Nothing but the pictures should be left out when the entries below are duplicated.

====================

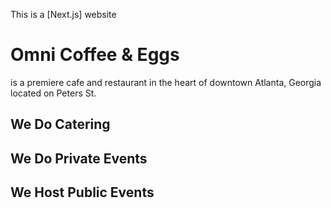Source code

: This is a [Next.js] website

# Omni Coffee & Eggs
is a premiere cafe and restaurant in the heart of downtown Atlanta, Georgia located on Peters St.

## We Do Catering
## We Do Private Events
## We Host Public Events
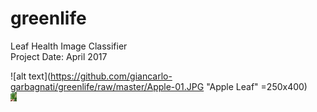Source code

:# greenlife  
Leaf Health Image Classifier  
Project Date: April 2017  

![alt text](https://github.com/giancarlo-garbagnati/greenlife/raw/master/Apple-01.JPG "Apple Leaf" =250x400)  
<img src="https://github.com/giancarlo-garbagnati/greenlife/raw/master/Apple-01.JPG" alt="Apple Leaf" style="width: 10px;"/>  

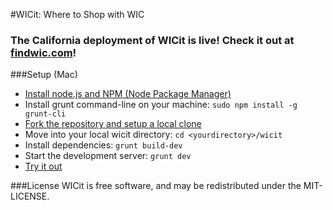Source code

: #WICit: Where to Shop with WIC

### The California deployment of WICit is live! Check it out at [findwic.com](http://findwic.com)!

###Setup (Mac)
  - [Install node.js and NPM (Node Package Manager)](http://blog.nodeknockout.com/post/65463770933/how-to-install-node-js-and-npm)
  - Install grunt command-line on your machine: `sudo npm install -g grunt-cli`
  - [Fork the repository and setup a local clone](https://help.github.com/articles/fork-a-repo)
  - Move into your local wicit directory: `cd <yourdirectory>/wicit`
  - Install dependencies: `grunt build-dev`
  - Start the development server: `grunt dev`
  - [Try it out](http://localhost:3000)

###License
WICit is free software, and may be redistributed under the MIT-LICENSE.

====================

Response to this exercise
Source code

: This is a [Next.js] website

# Omni Coffee & Eggs
is a premiere cafe and restaurant in the heart of downtown Atlanta, Georgia located on Peters St.

## We Do Catering
## We Do Private Events
## We Host Public Events
Source code

:# greenlife  
Leaf Health Image Classifier  
Project Date: April 2017  

![alt text](https://github.com/giancarlo-garbagnati/greenlife/raw/master/Apple-01.JPG "Apple Leaf" =250x400)  
<img src="https://github.com/giancarlo-garbagnati/greenlife/raw/master/Apple-01.JPG" alt="Apple Leaf" style="width: 10px;"/>  

Source code

: #WICit: Where to Shop with WIC

### The California deployment of WICit is live! Check it out at [findwic.com](http://findwic.com)!

###Setup (Mac)
  - [Install node.js and NPM (Node Package Manager)](http://blog.nodeknockout.com/post/65463770933/how-to-install-node-js-and-npm)
  - Install grunt command-line on your machine: `sudo npm install -g grunt-cli`
  - [Fork the repository and setup a local clone](https://help.github.com/articles/fork-a-repo)
  - Move into your local wicit directory: `cd <yourdirectory>/wicit`
  - Install dependencies: `grunt build-dev`
  - Start the development server: `grunt dev`
  - [Try it out](http://localhost:3000)

###License
WICit is free software, and may be redistributed under the MIT-LICENSE.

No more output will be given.